La tâche des apologistes comme tels, nous l’avons remarqué, était double : ils voulaient, d’une part, disculper le christianisme et obtenir pour lui la tolérance ; de l’autre, en montrer le bien-fondé et lui gagner des adhérents.

Le premier point était affaire de constatation et de discussion juridique. On accusait les chrétiens d’athéisme et d’impiété, de n’adorer aucun dieu et de mépriser ceux de l’empire, par conséquent d’être en révolte contre l’autorité des lois, coupables de lèse-majesté de l’empereur et du peuple. On les accusait encore d’infanticide et d’anthropophagie, de festins de Thyeste ; de turpitudes, d’incestes infâmes, d’unions rappelant celle d’Œdipe. A ces calomnies on ne pouvait répondre que par d’énergiques dénégations, et en en appelant aux faits. Non, répétèrent les apologistes, pour n’adorer pas les dieux et les idoles du paganisme, les chrétiens ne sont pas des athées et des gens sans religion. Ils ne sont pas les ennemis de l’empire, eux qui, rejetant d’ailleurs toute ambition terrestre, prient pour sa prospérité et pour le salut des empereurs, eux, dont le loyalisme est absolu, et qui, en travaillant à former des hommes vertueux, travaillent du même coup à fournir à l’État ses meilleurs citoyensb. Quant aux crimes et aux infamies dont on les accuse, la pureté de leurs mœurs en général, leur aversion des spectacles et des jeux du cirque suffisent à les en laver : c’est bien plutôt aux païens que l’on devrait reprocher pareilles horreurs.

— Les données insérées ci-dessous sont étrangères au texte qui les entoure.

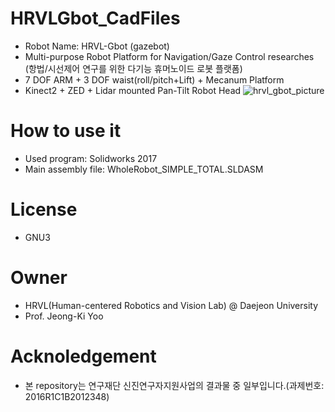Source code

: # HRVLGbot_CadFiles
- Robot Name: HRVL-Gbot (gazebot)
- Multi-purpose Robot Platform for Navigation/Gaze Control researches 
  (항법/시선제어 연구를 위한 다기능 휴머노이드 로봇 플랫폼)
- 7 DOF ARM + 3 DOF waist(roll/pitch+Lift) + Mecanum Platform
- Kinect2 + ZED + Lidar mounted Pan-Tilt Robot Head
![hrvl_gbot_picture](https://user-images.githubusercontent.com/29231446/59944034-bdb4d800-949e-11e9-9137-ae9d8b1f9bb7.png)

# How to use it
- Used program: Solidworks 2017
- Main assembly file: WholeRobot_SIMPLE_TOTAL.SLDASM

# License
- GNU3

# Owner
- HRVL(Human-centered Robotics and Vision Lab) @ Daejeon University
- Prof. Jeong-Ki Yoo

# Acknoledgement
- 본 repository는 연구재단 신진연구자지원사업의 결과물 중 일부입니다.(과제번호: 2016R1C1B2012348)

b – Ce sont les trois chefs d’accusations que résume Athénagore : Τρία ἐπιφημίζουσιν ἡμῖν ἐγκλήματα ἀϑεοτητα, ϑυέστεια δεῖπνα, οἰδιπουδείου μίξεις ; (Supplic. 3. Cf. Eusèbe, H. E., 5.1.9 ; Tertullien, Apologet., 10).

Ces crimes, d’ailleurs, rien ne les a établis : ils n’ont pas même fait l’objet d’une enquête ; et l’on est donc injuste quand l’on condamne les chrétiens uniquement sur leur nom, leur qualité de chrétiens, sans preuve de leur culpabilité, sans leur accorder ce que l’on ne refuse pas aux autres accusés, le droit de se défendre et de prouver leur innocence.

Cette première partie de la défense des apologistes, quelque intéressante qu’elle soit, n’est pas cependant celle qui importe le plus à notre sujet. Nous voulons ici savoir surtout sous quel jour ils ont présenté le christianisme à leurs adversaires, et comment ils ont envisagé ses rapports avec la philosophie et les autres religions en cours.

La philosophie était, au iie siècle, le meilleur et même le seul terrain commun où pussent se rencontrer les gens éclairés, de quelque religion qu’ils vinssent. Tous les apologistes cependant ne gardèrent pas à son égard la même attitude. Encore que Tatien, Tertullien et Hermias ne condamnent pas généralement toute philosophie, mais seulement cette science orgueilleuse qui repousse Dieu, et se croit capable de résoudre seule les problèmes de notre origine et de notre destinée, on ne saurait nier qu’ils ne lui sont pas favorables, et qu’ils prennent à bafouer les philosophes un plaisir excessif. Les autres apologistes, philosophes eux-mêmes avant d’être chrétiens et demeurés tels après leur conversion, ont, au contraire, plus volontiers invoqué l’autorité de la philosophie, et se sont efforcés de montrer que la religion nouvelle était pour le fond d’accord avec elle. Celui qui a le plus largement compris et exposé cette harmonie est saint Justin.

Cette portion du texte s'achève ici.